JACK was strange beast -- a pop music station but without any DJs. Instead, the music was punctuated by snarky comments from an anonymous, pre-recorded voice named JACK. JACK was a very weird, very cruel, and very unpopular commentor. It was impersonal -- in fact, that was the entire point. This station without DJs was trying to be an IPod on the radio -- and the city was outraged.
Mayor Bloomberg used obscene language to register his displeasure with the format change. The Internet blew up with complaints. Cousin Brucie himself even called into WNYC radio to exclaim how music radio was different, special, and an experience that no IPod could replicate. Outraged reigned.
No one liked JACK. JACK was wack. All boring music and no DJs made JACK a dull boy.
The ratings tanked. NYC firmly rejected JACK. The station didn't get JACK in the ratings. And, finally, in 2007, they decided to take JACK off ... the radio. (To paraphrase Fight Club, "I am JACK's total lack of ratings.").
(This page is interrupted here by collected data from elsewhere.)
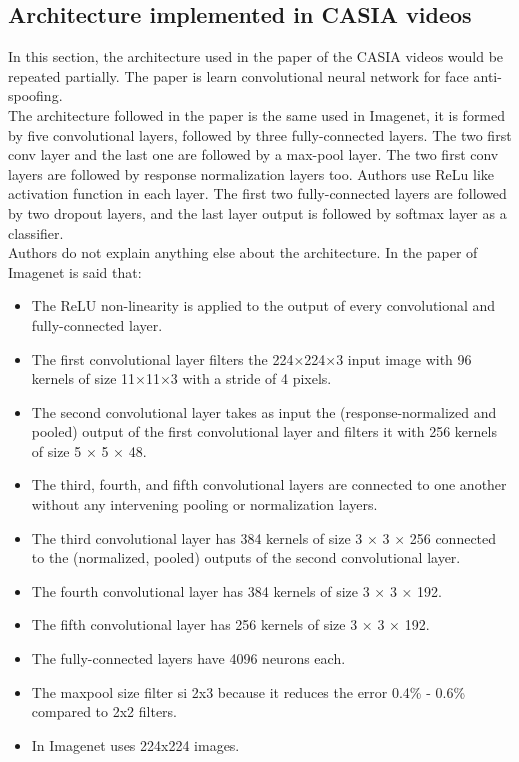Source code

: 
\clearpage

\subsection{Architecture implemented in CASIA videos}
In this section, the architecture used in the paper of the CASIA videos would be repeated partially. The paper is learn convolutional neural network for face anti-spoofing.\\

The architecture followed in the paper is the same used in Imagenet, it is formed by five convolutional layers, followed by three fully-connected layers. The two first conv layer and the last one are followed by a max-pool layer. The two first conv layers are followed by response normalization layers too. Authors use ReLu like activation function in each layer. The first two fully-connected layers are followed by two dropout layers, and the last layer output is followed by softmax layer as a classifier.\\

Authors do not explain anything else about the architecture. In the paper of Imagenet is said that:

\begin{itemize}
\item The ReLU non-linearity is applied to the output of every convolutional and fully-connected layer.
\item The first convolutional layer filters the 224×224×3 input image with 96 kernels of size 11×11×3 with a stride of 4 pixels.
\item The second convolutional layer takes as input the (response-normalized and pooled) output of the first convolutional layer and filters it with 256 kernels of size 5 × 5 × 48.
\item The third, fourth, and fifth convolutional layers are connected to one another without any intervening pooling or normalization layers.
\item The third convolutional layer has 384 kernels of size 3 × 3 × 256 connected to the (normalized, pooled) outputs of the second convolutional layer.
\item The fourth convolutional layer has 384 kernels of size 3 × 3 × 192.
\item  The fifth convolutional layer has 256 kernels of size 3 × 3 × 192.
\item The fully-connected layers have 4096 neurons each.
\item The maxpool size filter si 2x3 because it reduces the error 0.4\% - 0.6\% compared to 2x2 filters.
\item In Imagenet uses 224x224 images.
\end{itemize}

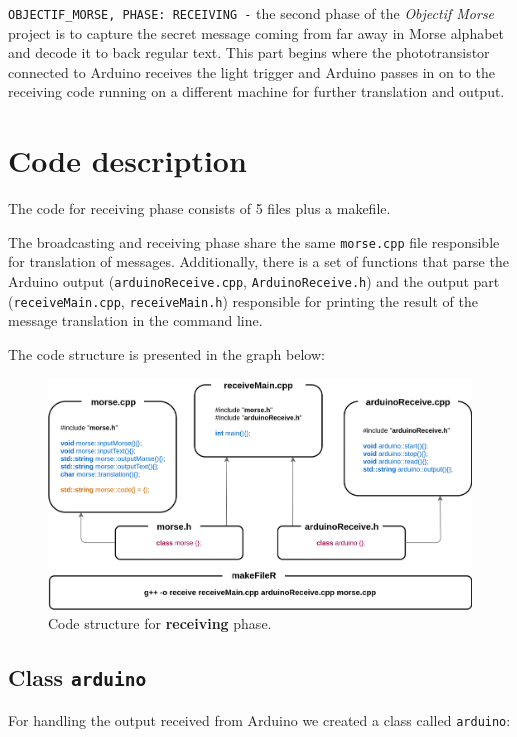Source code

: \documentclass[12pt]{report}
\begin{document}
\verb|OBJECTIF_MORSE, PHASE: RECEIVING -| the second phase of the \textit{Objectif Morse} project is to capture the secret message coming from far away in Morse alphabet and decode it to back regular text. This part begins where the phototransistor connected to Arduino receives the light trigger and Arduino passes in on to the receiving code running on a different machine for further translation and output.

\newpage

\section{Code description}

The code for receiving phase consists of 5 files plus a makefile. 

The broadcasting and receiving phase share the same \verb|morse.cpp| file responsible for translation of messages. Additionally, there is a set of functions that parse the Arduino output (\verb|arduinoReceive.cpp|, \verb|ArduinoReceive.h|) and the output part (\verb|receiveMain.cpp|, \verb|receiveMain.h|) responsible for printing the result of the message translation in the command line.

The code structure is presented in the graph below:

\begin{figure}[H]
\centering\includegraphics[width=14.5cm]{rCodeStructure}
\caption{Code structure for \textbf{receiving} phase.}	
\label{fig:re_code}
\end{figure}


\subsection{Class \texttt{arduino}}

For handling the output received from Arduino we created a class called \verb|arduino|:
\end{document}
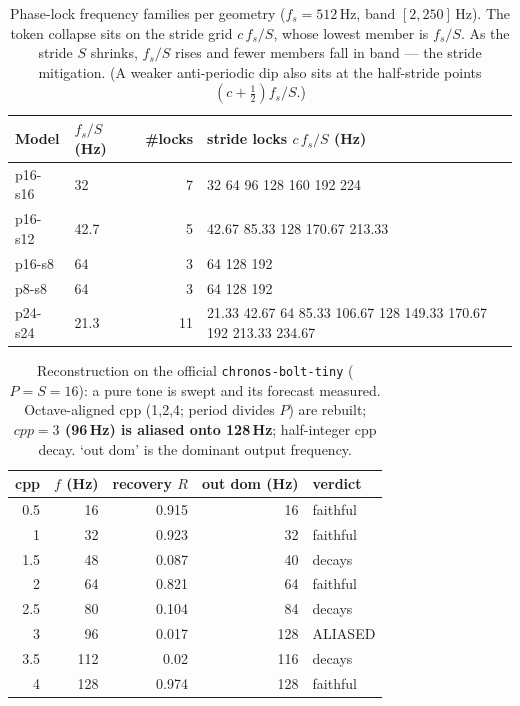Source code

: \begin{table}[!ht]
  \centering
  \footnotesize
  \begin{tabular}{@{}llrp{7.2cm}@{}}
    \toprule
    Model & $f_s/S$ (Hz) & \#locks & stride locks $c\,f_s/S$ (Hz) \\
    \midrule
    p16-s16 & 32 & 7 & 32 64 96 128 160 192 224 \\
    p16-s12 & 42.7 & 5 & 42.67 85.33 128 170.67 213.33 \\
    p16-s8 & 64 & 3 & 64 128 192 \\
    p8-s8 & 64 & 3 & 64 128 192 \\
    p24-s24 & 21.3 & 11 & 21.33 42.67 64 85.33 106.67 128 149.33 170.67 192 213.33 234.67 \\
    \bottomrule
  \end{tabular}
  \caption{Phase-lock frequency families per geometry ($f_s=512$\,Hz, band $[2,250]$\,Hz). The token collapse sits on the stride grid $c\,f_s/S$, whose lowest member is $f_s/S$. As the stride $S$ shrinks, $f_s/S$ rises and fewer members fall in band --- the stride mitigation. (A weaker anti-periodic dip also sits at the half-stride points $(c{+}\tfrac12)f_s/S$.)}
  \label{tab:flock}
\end{table}

\begin{table}[!ht]
  \centering
  \footnotesize
  \begin{tabular}{rrrrl}
    \toprule
    cpp & $f$ (Hz) & recovery $R$ & out dom (Hz) & verdict \\
    \midrule
    0.5 & 16 & 0.915 & 16 & faithful \\
    1 & 32 & 0.923 & 32 & faithful \\
    1.5 & 48 & 0.087 & 40 & decays \\
    2 & 64 & 0.821 & 64 & faithful \\
    2.5 & 80 & 0.104 & 84 & decays \\
    3 & 96 & 0.017 & 128 & ALIASED \\
    3.5 & 112 & 0.02 & 116 & decays \\
    4 & 128 & 0.974 & 128 & faithful \\
    \bottomrule
  \end{tabular}
  \caption{Reconstruction on the official \texttt{chronos-bolt-tiny} ($P{=}S{=}16$): a pure tone is swept and its forecast measured. Octave-aligned cpp (1,2,4; period divides $P$) are rebuilt; \textbf{$cpp{=}3$ (96\,Hz) is aliased onto 128\,Hz}; half-integer cpp decay. `out dom' is the dominant output frequency.}
  \label{tab:recon}
\end{table}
Soon enough, WCBS FM returned in all its oldies, high ratings glory.
JACK FM was an attempt to do something "cool" and "cutting edge" and it failed completely. Just a reminder that different isn't always better or more popular. And today, more than a decade, no one in NYC remembers -- or wants to remember -- JACK FM. It's like that embarrassing person you dated years ago that you want to forget and you want everyone else to forget. JACK has gone into NYC radio infamy -- gone and almost forgotten ... but not completely.